▸ WHAT TO WORK ON: From the entries below, gather each line containing the word "eigenfunction".

(SUPPLIED MATERIAL begins)

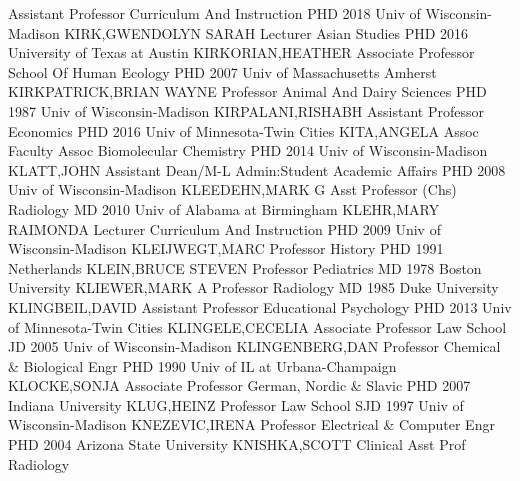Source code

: \documentclass[
]{article}
\begin{document}
\textbar Assistant Professor \textbar Curriculum And Instruction
\textbar PHD 2018 Univ of Wisconsin-Madison \textbar KIRK,GWENDOLYN
SARAH \textbar{}  \textbar Lecturer \textbar Asian Studies
\textbar PHD 2016 University of Texas at Austin
\textbar KIRKORIAN,HEATHER \textbar{}  \textbar Associate
Professor \textbar School Of Human Ecology \textbar PHD 2007 Univ of
Massachusetts Amherst \textbar KIRKPATRICK,BRIAN WAYNE \textbar{}
 \textbar Professor \textbar Animal And Dairy Sciences
\textbar PHD 1987 Univ of Wisconsin-Madison \textbar KIRPALANI,RISHABH
\textbar{}  \textbar Assistant Professor \textbar Economics
\textbar PHD 2016 Univ of Minnesota-Twin Cities \textbar KITA,ANGELA
\textbar{}  \textbar Assoc Faculty Assoc
\textbar Biomolecular Chemistry \textbar PHD 2014 Univ of
Wisconsin-Madison \textbar KLATT,JOHN \textbar{} 
\textbar Assistant Dean/M-L \textbar Admin:Student Academic Affairs
\textbar PHD 2008 Univ of Wisconsin-Madison \textbar KLEEDEHN,MARK G
\textbar{}  \textbar Asst Professor (Chs) \textbar Radiology
\textbar MD 2010 Univ of Alabama at Birmingham \textbar KLEHR,MARY
RAIMONDA \textbar{}  \textbar Lecturer \textbar Curriculum
And Instruction \textbar PHD 2009 Univ of Wisconsin-Madison
\textbar KLEIJWEGT,MARC \textbar{}  \textbar Professor
\textbar History \textbar PHD 1991 Netherlands \textbar KLEIN,BRUCE
STEVEN \textbar{}  \textbar Professor \textbar Pediatrics
\textbar MD 1978 Boston University \textbar KLIEWER,MARK A \textbar{}
 \textbar Professor \textbar Radiology \textbar MD 1985 Duke
University \textbar KLINGBEIL,DAVID \textbar{} 
\textbar Assistant Professor \textbar Educational Psychology
\textbar PHD 2013 Univ of Minnesota-Twin Cities
\textbar KLINGELE,CECELIA \textbar{}  \textbar Associate
Professor \textbar Law School \textbar JD 2005 Univ of Wisconsin-Madison
\textbar KLINGENBERG,DAN \textbar{}  \textbar Professor
\textbar Chemical \& Biological Engr \textbar PHD 1990 Univ of IL at
Urbana-Champaign \textbar KLOCKE,SONJA \textbar{} 
\textbar Associate Professor \textbar German, Nordic \& Slavic
\textbar PHD 2007 Indiana University \textbar KLUG,HEINZ \textbar{}
 \textbar Professor \textbar Law School \textbar SJD 1997
Univ of Wisconsin-Madison \textbar KNEZEVIC,IRENA \textbar{}
 \textbar Professor \textbar Electrical \& Computer Engr
\textbar PHD 2004 Arizona State University \textbar KNISHKA,SCOTT
\textbar{}  \textbar Clinical Asst Prof \textbar Radiology
\end{document}
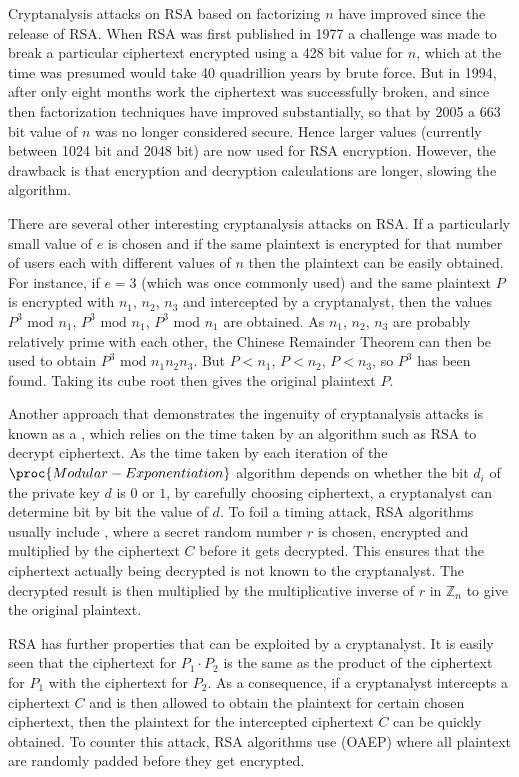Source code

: Cryptanalysis attacks on RSA based on factorizing $n$ have improved since the
release of RSA. When RSA was first published in 1977 a challenge was made
to break a particular ciphertext encrypted using a 428 bit value for $n$,
which at the time was presumed would take 40 quadrillion years by brute force.
But in 1994, after only eight months work the ciphertext was successfully
broken, and since then factorization techniques have improved substantially,
so that by 2005 a 663 bit value of $n$ was no longer considered secure.
Hence larger values (currently between 1024 bit and 2048 bit) are now used for
RSA encryption. However, the drawback is that encryption and decryption
calculations are longer, slowing the algorithm.

There are several other interesting cryptanalysis attacks on RSA.
If a particularly small value of $e$ is chosen and if the same plaintext is encrypted
for that number of users each with different values of $n$ then the plaintext
can be easily obtained. For instance, if $e=3$ (which was once commonly used)
and the same plaintext $P$ is encrypted with $n_1$, $n_2$, $n_3$ and intercepted by a
cryptanalyst, then the values
$P^3\mbox{ mod }n_1$, $P^3\mbox{ mod }n_1$, $P^3\mbox{ mod }n_1$
are obtained. As $n_1$, $n_2$, $n_3$ are probably relatively prime
with each other, the Chinese Remainder Theorem can then be used to obtain
$P^3\mbox{ mod }n_1n_2n_3$. But $P<n_1$, $P<n_2$, $P<n_3$, so $P^3$
has been found. Taking its cube root then gives the original plaintext $P$.

Another approach that demonstrates the ingenuity of cryptanalysis attacks
is known as a , which relies on the time taken by an
algorithm such as RSA to decrypt ciphertext.
As the time taken by each iteration of the $\proc{Modular-Exponentiation}$
algorithm depends on whether the bit $d_i$ of the private key $d$ is $0$
or $1$, by carefully choosing ciphertext, a cryptanalyst can
determine bit by bit the value of $d$. To foil a timing attack,
RSA algorithms usually include , where a secret random number
$r$ is chosen, encrypted and multiplied by the ciphertext $C$ before it
gets decrypted. This ensures that the ciphertext actually being decrypted is not
known to the cryptanalyst. The decrypted result is then multiplied by
the multiplicative inverse of $r$ in $\mathbb{Z}_n$ to give the original
plaintext.

RSA has further properties that can be exploited by a cryptanalyst.
It is easily seen that the ciphertext for $P_1\cdot P_2$ is the same
as the product of the ciphertext for $P_1$ with the ciphertext for $P_2$.
As a consequence, if a cryptanalyst intercepts a ciphertext $C$ and
is then allowed to obtain the plaintext for certain chosen ciphertext, then
the plaintext for the intercepted ciphertext $C$ can be quickly obtained.
To counter this attack, RSA algorithms use 
(OAEP) where all plaintext are randomly padded before they get encrypted.


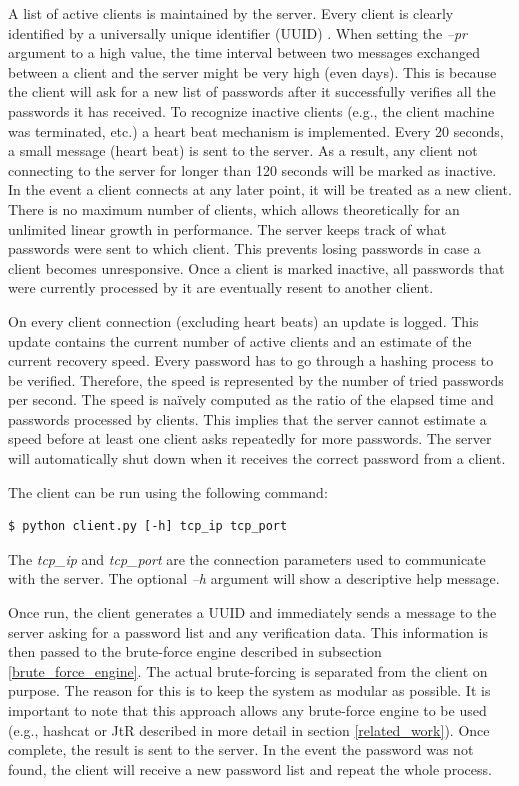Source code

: \documentclass[11pt,oneside]{fithesis2}
\begin{document}
A list of active clients is maintained by the server. Every client is clearly identified by a universally unique identifier (UUID) \cite{rfc4122}. When setting the \textit{–pr} argument to a high value, the time interval between two messages exchanged between a client and the server might be very high (even days). This is because the client will ask for a new list of passwords after it successfully verifies all the passwords it has received. To recognize inactive clients (e.g., the client machine was terminated, etc.) a heart beat mechanism is implemented. Every 20 seconds, a small message (heart beat) is sent to the server. As a result, any client not connecting to the server for longer than 120 seconds will be marked as inactive. In the event a client connects at any later point, it will be treated as a new client. There is no maximum number of clients, which allows theoretically for an unlimited linear growth in performance. The server keeps track of what passwords were sent to which client. This prevents losing passwords in case a client becomes unresponsive. Once a client is marked inactive, all passwords that were currently processed by it are eventually resent to another client. 

On every client connection (excluding heart beats) an update is logged. This update contains the current number of active clients and an estimate of the current recovery speed. Every password has to go through a hashing process to be verified. Therefore, the speed is represented by the number of tried passwords per second. The speed is naïvely computed as the ratio of the elapsed time and passwords processed by clients. This implies that the server cannot estimate a speed before at least one client asks repeatedly for more passwords. The server will automatically shut down when it receives the correct password from a client.

The client can be run using the following command:
\begin{lstlisting}
$ python client.py [-h] tcp_ip tcp_port 
\end{lstlisting}

The \textit{tcp\_ip} and \textit{tcp\_port} are the connection parameters used to communicate with the server. The optional \textit{–h} argument will show a descriptive help message. 

Once run, the client generates a UUID and immediately sends a message to the server asking for a password list and any verification data. This information is then passed to the brute-force engine described in subsection \ref{brute_force_engine}. The actual brute-forcing is separated from the client on purpose. The reason for this is to keep the system as modular as possible. It is important to note that this approach allows any brute-force engine to be used (e.g., hashcat or JtR \cite{hashcat, jtr} described in more detail in section \ref{related_work}).\label{jtrhc_modular} Once complete, the result is sent to the server. In the event the password was not found, the client will receive a new password list and repeat the whole process.
\end{document}
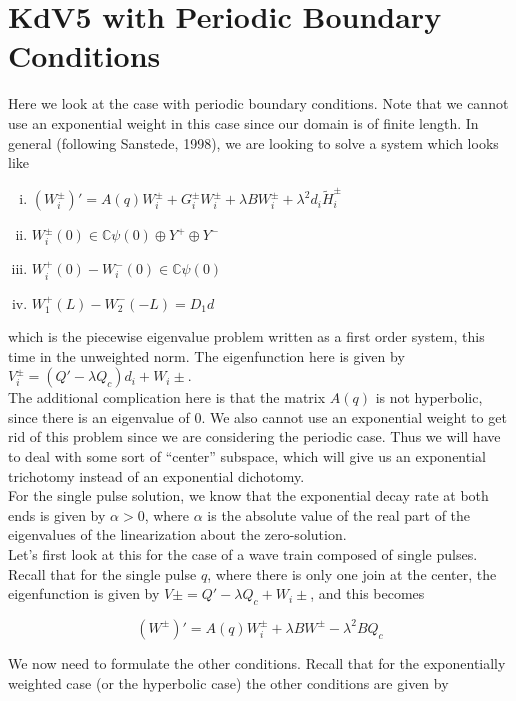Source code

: \documentclass[12pt]{article}
\def\C{{\mathbb C}}
\begin{document}
\section*{KdV5 with Periodic Boundary Conditions}

Here we look at the case with periodic boundary conditions. Note that we cannot use an exponential weight in this case since our domain is of finite length. In general (following Sanstede, 1998), we are looking to solve a system which looks like 
\begin{enumerate}[(i)]
\item $(W_i^\pm)' = A(q) W_i^\pm + G_i^\pm W_i^\pm + \lambda B W_i^\pm + \lambda^2 d_i \tilde{H}_i^\pm$
\item $W_i^\pm(0) \in \C \psi(0) \oplus Y^+ \oplus Y^-$
\item $W_i^+(0) - W_i^-(0) \in \C \psi(0) $
\item $W_1^+(L) - W_2^-(-L) = D_1 d $
\end{enumerate}

which is the piecewise eigenvalue problem written as a first order system, this time in the unweighted norm. The eigenfunction here is given by $V_i^\pm = (Q' - \lambda Q_c)d_i + W_i\pm$.\\

The additional complication here is that the matrix $A(q)$ is not hyperbolic, since there is an eigenvalue of 0. We also cannot use an exponential weight to get rid of this problem since we are considering the periodic case. Thus we will have to deal with some sort of ``center'' subspace, which will give us an exponential trichotomy instead of an exponential dichotomy.\\

For the single pulse solution, we know that the exponential decay rate at both ends is given by $\alpha > 0$, where $\alpha$ is the absolute value of the real part of the eigenvalues of the linearization about the zero-solution.\\

Let's first look at this for the case of a wave train composed of single pulses. Recall that for the single pulse $q$, where there is only one join at the center, the eigenfunction is given by $V\pm = Q' - \lambda Q_c + W_i\pm$, and this becomes

\[
(W^\pm)' = A(q) W_i^\pm + \lambda B W^\pm - \lambda^2 B Q_c
\]

We now need to formulate the other conditions. Recall that for the exponentially weighted case (or the hyperbolic case) the other conditions are given by
\end{document}
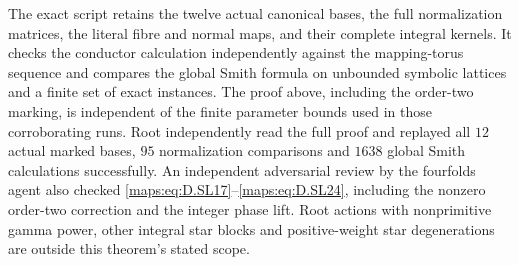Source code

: The exact script 
retains the twelve actual canonical bases,
the full normalization matrices, the
literal fibre and normal maps, and their
complete integral kernels. It checks
the conductor calculation independently
against the mapping-torus sequence and
compares the global Smith formula on
unbounded symbolic lattices and a finite
set of exact instances. The proof above,
including the order-two marking, is
independent of the finite parameter
bounds used in those corroborating runs.
Root independently read the full proof and replayed all
$12$ actual marked bases, $95$ normalization comparisons
and $1638$ global Smith calculations successfully.
An independent adversarial review by the fourfolds
agent also checked \eqref{maps:eq:D.SL17}--\eqref{maps:eq:D.SL24}, including the
nonzero order-two correction and the integer phase lift.
Root actions with nonprimitive gamma
power, other integral star blocks and
positive-weight star degenerations are
outside this theorem's stated scope.


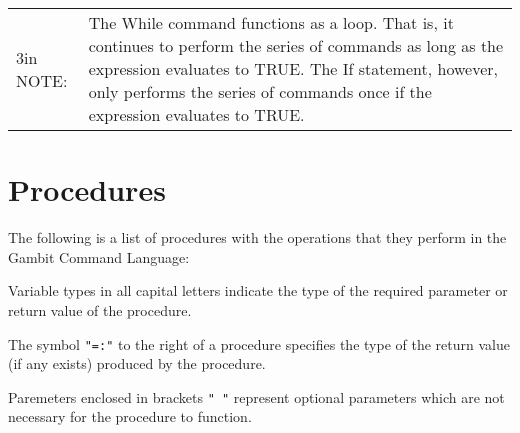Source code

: \begin{tabular}{lp}{3in}
NOTE: & The While command functions as a loop.  That is, it continues
to perform the series of commands as long as the expression
evaluates to TRUE.  The If statement, however, only performs the
series of commands once if the expression evaluates to TRUE.\\
\end{tabular}

\section*{Procedures}

The following is a list of procedures with the operations that they perform
in the Gambit Command Language:

Variable types in all capital letters indicate the type of the required
parameter or return value of the procedure.

The symbol {\tt "=:"} to the right of a procedure specifies the type of the 
return value (if any exists) produced by the procedure.

Paremeters enclosed in brackets {\tt "{ }"} represent optional parameters which
are not necessary for the procedure to function.

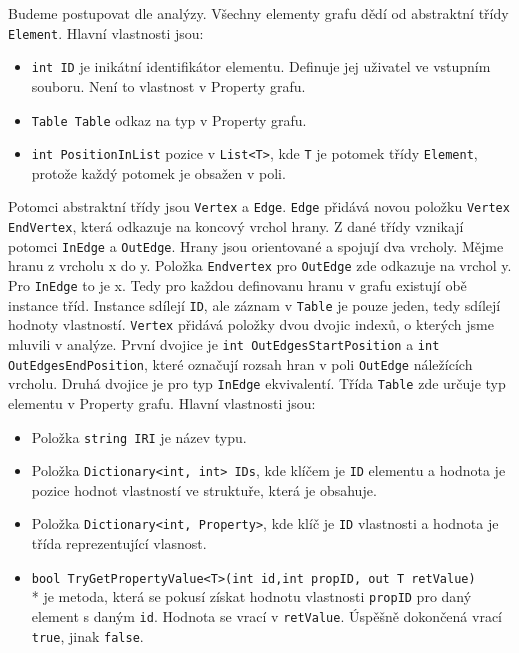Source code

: Budeme postupovat dle analýzy.
Všechny elementy grafu dědí od abstraktní třídy \texttt{Element}.
Hlavní vlastnosti jsou:
\begin{itemize}
\item \texttt{int ID} je inikátní identifikátor elementu. Definuje jej uživatel ve vstupním souboru. Není to vlastnost v Property grafu.
\item \texttt{Table Table} odkaz na typ v Property grafu.
\item \texttt{int PositionInList} pozice v \texttt{List<T>}, kde \texttt{T} je potomek třídy \texttt{Element}, protože každý potomek je obsažen v poli.
\end{itemize}

Potomci abstraktní třídy jsou \texttt{Vertex} a \texttt{Edge}.
\texttt{Edge} přidává novou položku \texttt{Vertex EndVertex}, která odkazuje na koncový vrchol hrany.
Z dané třídy vznikají potomci \texttt{InEdge} a \texttt{OutEdge}.
Hrany jsou orientované a spojují dva vrcholy.
Mějme hranu z vrcholu x do y.
Položka \texttt{Endvertex} pro \texttt{OutEdge} zde odkazuje na vrchol y.
Pro \texttt{InEdge} to je x.
Tedy pro každou definovanu hranu v grafu existují obě instance tříd. 
Instance sdílejí \texttt{ID}, ale záznam v \texttt{Table} je pouze jeden, tedy sdílejí hodnoty vlastností. 
\texttt{Vertex} přidává položky dvou dvojic indexů, o kterých jsme mluvili v analýze.
První dvojice je \texttt{int OutEdgesStartPosition} a \texttt{int OutEdgesEndPosition}, které označují rozsah hran v poli \texttt{OutEdge} náležících vrcholu.
Druhá dvojice je pro typ \texttt{InEdge} ekvivalentí.
Třída \texttt{Table} zde určuje typ elementu v Property grafu.
Hlavní vlastnosti jsou:
\begin{itemize}
\item Položka \texttt{string IRI} je název typu.
\item Položka \texttt{Dictionary<int, int> IDs}, kde klíčem je \texttt{ID} elementu a hodnota je pozice hodnot vlastností ve struktuře, která je obsahuje.
\item Položka \texttt{Dictionary<int, Property>}, kde klíč je \texttt{ID} vlastnosti a hodnota je třída reprezentující vlasnost.
\item \texttt{bool TryGetPropertyValue<T>(int id,int propID, out T retValue)}\\* 
je metoda, která se pokusí získat hodnotu vlastnosti \texttt{propID} pro daný element s daným \texttt{id}.
Hodnota se vrací v \texttt{retValue}. Úspěšně dokončená vrací \texttt{true}, jinak \texttt{false}.
\end{itemize}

(SUPPLIED MATERIAL ends)

▸ RESPONSE:
which is the piecewise eigenvalue problem written as a first order system, this time in the unweighted norm. The eigenfunction here is given by $V_i^\pm = (Q' - \lambda Q_c)d_i + W_i\pm$.\\
Let's first look at this for the case of a wave train composed of single pulses. Recall that for the single pulse $q$, where there is only one join at the center, the eigenfunction is given by $V\pm = Q' - \lambda Q_c + W_i\pm$, and this becomes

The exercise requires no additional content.